= Beginning of Section =

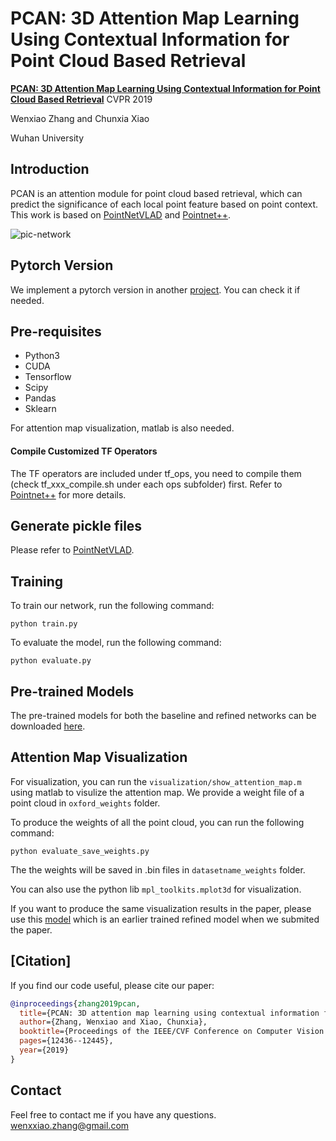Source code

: # PCAN: 3D Attention Map Learning Using Contextual Information for Point Cloud Based Retrieval

**[PCAN: 3D Attention Map Learning Using Contextual Information for Point Cloud Based Retrieval](https://arxiv.org/abs/1904.09793)** CVPR 2019

Wenxiao Zhang and Chunxia Xiao

Wuhan University
## Introduction
PCAN is an attention module for point cloud based retrieval, which can predict the significance of each local point feature based on
point context.
This work is based on [PointNetVLAD](https://github.com/mikacuy/pointnetvlad) and [Pointnet++](https://github.com/charlesq34/pointnet2).

![pic-network](overview.png)

## Pytorch Version
We implement a pytorch version in another [project](https://github.com/XLechter/Rank-PointRetrieval). You can check it if needed.

## Pre-requisites
* Python3
* CUDA
* Tensorflow 
* Scipy
* Pandas
* Sklearn

For attention map visualization, matlab is also needed.

#### Compile Customized TF Operators
The TF operators are included under tf_ops, you need to compile them (check tf_xxx_compile.sh under each ops subfolder) first. Refer to [Pointnet++](https://github.com/charlesq34/pointnet2) for more details.

## Generate pickle files
Please refer to [PointNetVLAD](https://github.com/mikacuy/pointnetvlad).

## Training
To train our network, run the following command:
```
python train.py
```
To evaluate the model, run the following command:
```
python evaluate.py
```

## Pre-trained Models
The pre-trained models for both the baseline and refined networks can be downloaded [here](https://drive.google.com/open?id=1_vMkamy0zfULW01iWof5zXZOR8cu3Qns).

## Attention Map Visualization
For visualization, you can run the ```visualization/show_attention_map.m``` using matlab to visulize the attention map. We provide a weight file of a point cloud in ```oxford_weights``` folder.

To produce the weights of all the point cloud, you can run the following command:
```
python evaluate_save_weights.py
```
The the weights will be saved in .bin files in ```datasetname_weights``` folder.

You can also use the python lib ```mpl_toolkits.mplot3d``` for visualization.

If you want to produce the same visualization results in the paper, please use this [model](https://drive.google.com/open?id=1FqO6C8SWyx9lZFx8Pzah8DOKSYM5_RkA) which is an earlier trained refined model when we submited the paper.

## [Citation]
If you find our code useful, please cite our paper:
```bibtex
@inproceedings{zhang2019pcan,
  title={PCAN: 3D attention map learning using contextual information for point cloud based retrieval},
  author={Zhang, Wenxiao and Xiao, Chunxia},
  booktitle={Proceedings of the IEEE/CVF Conference on Computer Vision and Pattern Recognition},
  pages={12436--12445},
  year={2019}
}
```

## Contact
Feel free to contact me if you have any questions. wenxxiao.zhang@gmail.com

= End of Section =

- _Task goal_
Whenever a line includes the word "paper", pull it out of the entries.

- _Finished task_
If you want to produce the same visualization results in the paper, please use this [model](https://drive.google.com/open?id=1FqO6C8SWyx9lZFx8Pzah8DOKSYM5_RkA) which is an earlier trained refined model when we submited the paper.
If you find our code useful, please cite our paper:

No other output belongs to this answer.